Personalized separately managed accounts (SMAs) have evolved into an effective customized solution that seeks to meet a client’s unique financial objectives. Historically in the fixed income space, those customizations have focused on interest rate risk tolerance, geographical preference and credit quality minimums. Now customization can be leveraged to target after-tax yield based on an investor’s federal tax rate, state tax rate and state of residence. At Parametric, we believe the focus shouldn’t just be on what an investor earns, but also on what they keep.

Taxes can take a bite of an investor’s return. Every basis point counts. Our strategy seeking to enhance after-tax yield and performance involves capitalizing on opportunities across multiple fixed income sectors. With this approach, investors can let their individual tax considerations and relative value in the market help them select a better after-tax option.

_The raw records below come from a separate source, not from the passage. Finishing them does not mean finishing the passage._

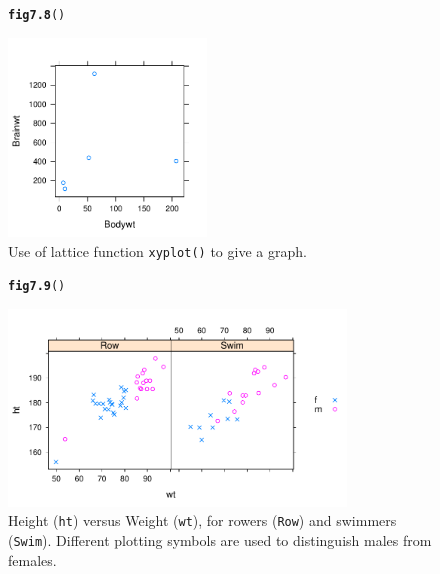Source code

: \documentclass[12pt, a4paper,  BCOR=8.25mm, DIV=15]{scrartcl}\usepackage[]{graphicx}\usepackage[]{color}
\makeatletter
\newcommand{\hlstd}[1]{\textcolor[rgb]{0.345,0.345,0.345}{#1}}%
\newcommand{\hlkwd}[1]{\textcolor[rgb]{0.737,0.353,0.396}{\textbf{#1}}}%
\newenvironment{kframe}{%
 \def\at@end@of@kframe{}%
 \ifinner\ifhmode%
  \def\at@end@of@kframe{\end{minipage}}%
  \begin{minipage}{\columnwidth}%
 \fi\fi%
 \def\FrameCommand##1{\hskip\@totalleftmargin \hskip-\fboxsep
 \colorbox{shadecolor}{##1}\hskip-\fboxsep
     \hskip-\linewidth \hskip-\@totalleftmargin \hskip\columnwidth}%
 \MakeFramed {\advance\hsize-\width
   \@totalleftmargin\z@ \linewidth\hsize
   \@setminipage}}%
 {\par\unskip\endMakeFramed%
 \at@end@of@kframe}
\newenvironment{knitrout}{}{} %
\newcommand{\txtt}[1]{{\texttt{#1}}}
\makeatother
\begin{document}
\begin{figure}[ht]
\begin{knitrout}
\color{fgcolor}\begin{kframe}
\begin{alltt}
\hlkwd{fig7.8}\hlstd{()}
\end{alltt}
\end{kframe}

{\centering \includegraphics[width=0.47\textwidth]{figure/gph-fig7_8e-1} 

}



\end{knitrout}
\caption{Use of lattice function \txtt{xyplot()} to give a graph.
  \label{fig:lat-gph}}
\end{figure}

\begin{figure}[ht]
\begin{knitrout}
\color{fgcolor}\begin{kframe}
\begin{alltt}
\hlkwd{fig7.9}\hlstd{()}
\end{alltt}
\end{kframe}

{\centering \includegraphics[width=0.8\textwidth]{figure/gph-fig7_9e-1} 

}



\end{knitrout}
\caption{Height (\texttt{ht}) versus Weight (\texttt{wt}), for
        rowers (\texttt{Row}) and swimmers (\texttt{Swim}).
        Different plotting symbols are used to distinguish males from
        females.}\label{fig:lattice-ais}
\end{figure}
\end{document}
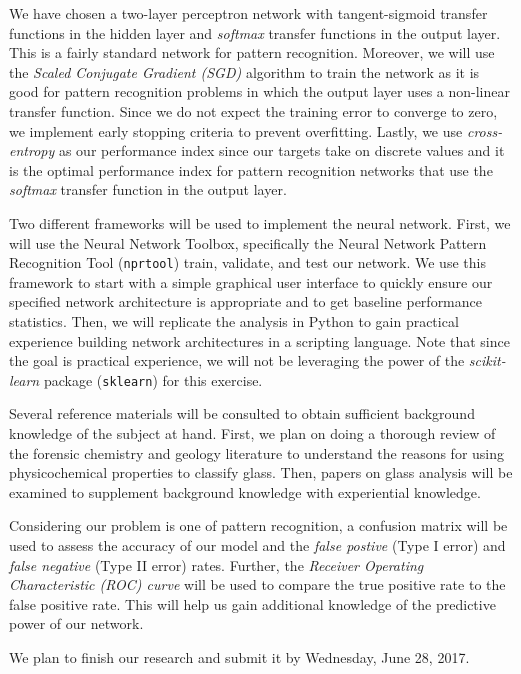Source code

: \documentclass[12pt,halfline,a4paper]{ouparticle}
\begin{document}
We have chosen a two-layer perceptron network with tangent-sigmoid transfer functions in the hidden layer and \emph{softmax} transfer functions in the output layer. This is a fairly standard network for pattern recognition. Moreover, we will use the \emph{Scaled Conjugate Gradient (SGD)} algorithm to train the network as it is good for pattern recognition problems in which the output layer uses a non-linear transfer function. Since we do not expect the training error to converge to zero, we implement early stopping criteria to prevent overfitting. Lastly, we use \emph{cross-entropy} as our performance index since our targets take on discrete values and it is the optimal performance index for pattern recognition networks that use the \emph{softmax} transfer function in the output layer. 

Two different frameworks will be used to implement the neural network. First, we will use the Neural Network Toolbox, specifically the Neural Network Pattern Recognition Tool (\verb|nprtool|) train, validate, and test our network. We use this framework to start with a simple graphical user interface to quickly ensure our specified network architecture is appropriate and to get baseline performance statistics. Then, we will replicate the analysis in Python to gain practical experience building network architectures in a scripting language. Note that since the goal is practical experience, we will not be leveraging the power of the \emph{scikit-learn} package (\verb|sklearn|) for this exercise. 

Several reference materials will be consulted to obtain sufficient background knowledge of the subject at hand. First, we plan on doing a thorough review of the forensic chemistry and geology literature to understand the reasons for using physicochemical properties to classify glass. Then, papers on glass analysis will be examined to supplement background knowledge with experiential knowledge. 

Considering our problem is one of pattern recognition, a confusion matrix will be used to assess the accuracy of our model and the \emph{false postive} (Type I error) and \emph{false negative} (Type II error) rates. Further, the \emph{Receiver Operating Characteristic (ROC) curve} will be used to compare the true positive rate to the false positive rate. This will help us gain additional knowledge of the predictive power of our network. 

We plan to finish our research and submit it by Wednesday, June 28, 2017. 
\end{document}
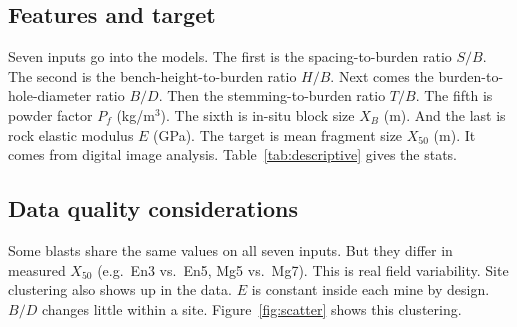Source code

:\documentclass[conference]{IEEEtran}
\begin{document}
\subsection{Features and target}
Seven inputs go into the models. The first is the spacing-to-burden ratio $S/B$. The second is the bench-height-to-burden ratio $H/B$. Next comes the burden-to-hole-diameter ratio $B/D$. Then the stemming-to-burden ratio $T/B$. The fifth is powder factor $P_f$ (kg/m$^3$). The sixth is in-situ block size $X_B$ (m). And the last is rock elastic modulus $E$ (GPa). The target is mean fragment size $X_{50}$ (m). It comes from digital image analysis. Table~\ref{tab:descriptive} gives the stats.

\begin{table}[t]
\centering
\caption{Descriptive statistics of input and target variables (110 blasts)}
\label{tab:descriptive}
\footnotesize
{}
\end{table}

\subsection{Data quality considerations}
\label{sec:leakage}
Some blasts share the same values on all seven inputs. But they differ in
measured $X_{50}$ (e.g.\ En3 vs.\ En5, Mg5 vs.\ Mg7). This is real field variability. Site clustering also shows up in the data. $E$ is constant inside each mine by design. $B/D$ changes little within a site.
Figure~\ref{fig:scatter} shows this clustering.
\end{document}

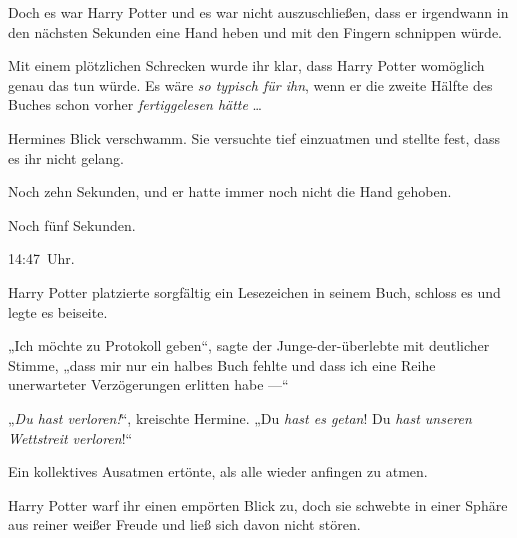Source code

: Doch es war Harry Potter und es war nicht auszuschließen, dass er irgendwann in den nächsten Sekunden eine Hand heben und mit den Fingern schnippen würde.

Mit einem plötzlichen Schrecken wurde ihr klar, dass Harry Potter womöglich genau das tun würde. Es wäre \emph{so typisch für ihn}, wenn er die zweite Hälfte des Buches schon vorher \emph{fertiggelesen hätte} …

Hermines Blick verschwamm. Sie versuchte tief einzuatmen und stellte fest, dass es ihr nicht gelang.

Noch zehn Sekunden, und er hatte immer noch nicht die Hand gehoben.

Noch fünf Sekunden.

14:47~Uhr.

Harry Potter platzierte sorgfältig ein Lesezeichen in seinem Buch, schloss es und legte es beiseite.

„Ich möchte zu Protokoll geben“, sagte der Junge-der-überlebte mit deutlicher Stimme, „dass mir nur ein halbes Buch fehlte und dass ich eine Reihe unerwarteter Verzögerungen erlitten habe —“

„\emph{Du hast verloren!}“, kreischte Hermine.
„Du \emph{hast es getan}! Du \emph{hast unseren Wettstreit verloren}!“

Ein kollektives Ausatmen ertönte, als alle wieder anfingen zu atmen.

Harry Potter warf ihr einen empörten Blick zu, doch sie schwebte in einer Sphäre aus reiner weißer Freude und ließ sich davon nicht stören.

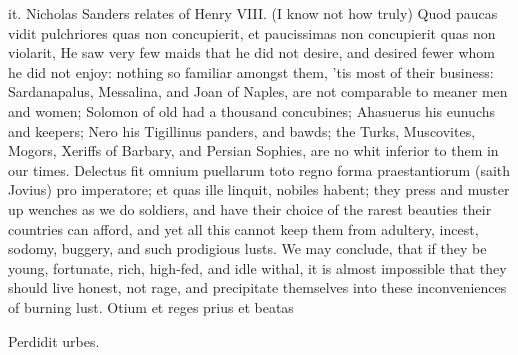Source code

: {it. Nicholas Sanders relates of Henry VIII. (I know not how
truly) Quod paucas vidit pulchriores quas non concupierit, et
paucissimas non concupierit quas non violarit, He saw very few maids
that he did not desire, and desired fewer whom he did not enjoy:
nothing so familiar amongst them, 'tis most of their business:
Sardanapalus, Messalina, and Joan of Naples, are not comparable to
meaner men and women; Solomon of old had a thousand concubines;
Ahasuerus his eunuchs and keepers; Nero his Tigillinus panders, and
bawds; the Turks,  Muscovites, Mogors, Xeriffs of Barbary, and
Persian Sophies, are no whit inferior to them in our times. Delectus
fit omnium puellarum toto regno forma praestantiorum (saith Jovius) pro
imperatore; et quas ille linquit, nobiles habent; they press and muster
up wenches as we do soldiers, and have their choice of the rarest
beauties their countries can afford, and yet all this cannot keep them
from adultery, incest, sodomy, buggery, and such prodigious lusts. We
may conclude, that if they be young, fortunate, rich, high-fed, and
idle withal, it is almost impossible that they should live honest, not
rage, and precipitate themselves into these inconveniences of burning
lust.
Otium et reges prius et beatas

Perdidit urbes.

}
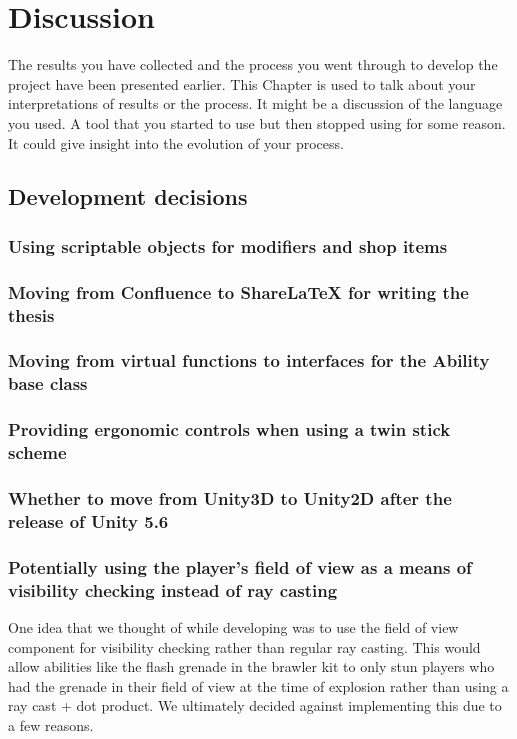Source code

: \chapter{Discussion}
\label{chap:discussion}

The results you have collected and the process you went through to develop the project have been presented earlier.  This Chapter is used to talk about your interpretations of results or the process.  It might be a discussion of the language you used.  A tool that you started to use but then stopped using for some reason.  It could give insight into the evolution of your process.

\section{Development decisions}
\subsection{Using scriptable objects for modifiers and shop items}
\subsection{Moving from Confluence to ShareLaTeX for writing the thesis}
\subsection{Moving from virtual functions to interfaces for the Ability base class}
\subsection{Providing ergonomic controls when using a twin stick scheme}
\subsection{Whether to move from Unity3D to Unity2D after the release of Unity 5.6}

\subsection{Potentially using the player's field of view as a means of visibility checking instead of ray casting}
One idea that we thought of while developing was to use the field of view component for visibility checking rather than regular ray casting. This would allow abilities like the flash grenade in the brawler kit to only stun players who had the grenade in their field of view at the time of explosion rather than using a ray cast + dot product. We ultimately decided against implementing this due to a few reasons. 

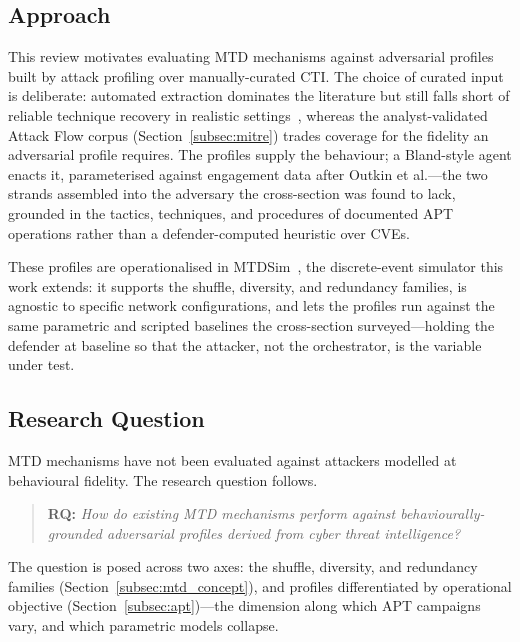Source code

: \subsection{Approach}
\label{subsec:approach}

This review motivates evaluating MTD mechanisms against adversarial
profiles built by attack profiling over manually-curated CTI. The choice
of curated input is deliberate: automated extraction dominates the
literature but still falls short of reliable technique recovery in
realistic settings~\cite{buchel2025}, whereas the analyst-validated Attack
Flow corpus (Section~\ref{subsec:mitre}) trades coverage for the fidelity
an adversarial profile requires. The profiles supply the behaviour; a
Bland-style agent enacts it, parameterised against engagement data after
Outkin et al.---the two strands assembled into the adversary the
cross-section was found to lack, grounded in the tactics, techniques, and
procedures of documented APT operations rather than a defender-computed
heuristic over CVEs.

These profiles are operationalised in MTDSim~\cite{brown2023}, the
discrete-event simulator this work extends: it supports the shuffle,
diversity, and redundancy families, is agnostic to specific network
configurations, and lets the profiles run against the same parametric and
scripted baselines the cross-section surveyed---holding the defender at
baseline so that the attacker, not the orchestrator, is the variable under
test.

\subsection{Research Question}
\label{subsec:rq}

MTD mechanisms have not been evaluated against attackers modelled at
behavioural fidelity. The research question follows.
\begin{quote}
\textbf{RQ:} \textit{How do existing MTD mechanisms perform against behaviourally-grounded adversarial profiles derived from cyber threat intelligence?}
\end{quote}
The question is posed across two axes: the shuffle, diversity, and
redundancy families (Section~\ref{subsec:mtd_concept}), and profiles
differentiated by operational objective (Section~\ref{subsec:apt})---the
dimension along which APT campaigns vary, and which parametric models
collapse.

A traditional municipal bond buyer is often an investor in an upper tax bracket, who steers toward tax-exempt municipal bonds as a common fixed income allocation. Why? Because tax-exempt munis are more likely to provide the highest level of after-tax return most of the time. But this may not be true all the time. Parametric’s tax-optimized ladders (TOL) solution may help to enhance and balance a fixed income portfolio.

How do tax-optimized ladders work?

A TOL solution aims to improve the allocation between tax-exempt and taxable bonds based on an investor’s federal and state tax rates. This method allows an investor to buy the bond with the highest after-tax yield.

For example, consider this comparison of two prominent fixed income indexes. As of August 28, 2025, the Bloomberg Managed Money Short/Intermediate Municipal Bond Index would have a yield to worst of 2.68%, while the Bloomberg Intermediate Corporate Bond Index would have a yield to worst of 4.51%, or 2.67% after tax if we applied a federal tax rate of 40.8% and no state income tax. Based on these assumptions, there could be greater potential in municipals today because the yield to worst is one bps higher than the after-tax corporate index yield to worst.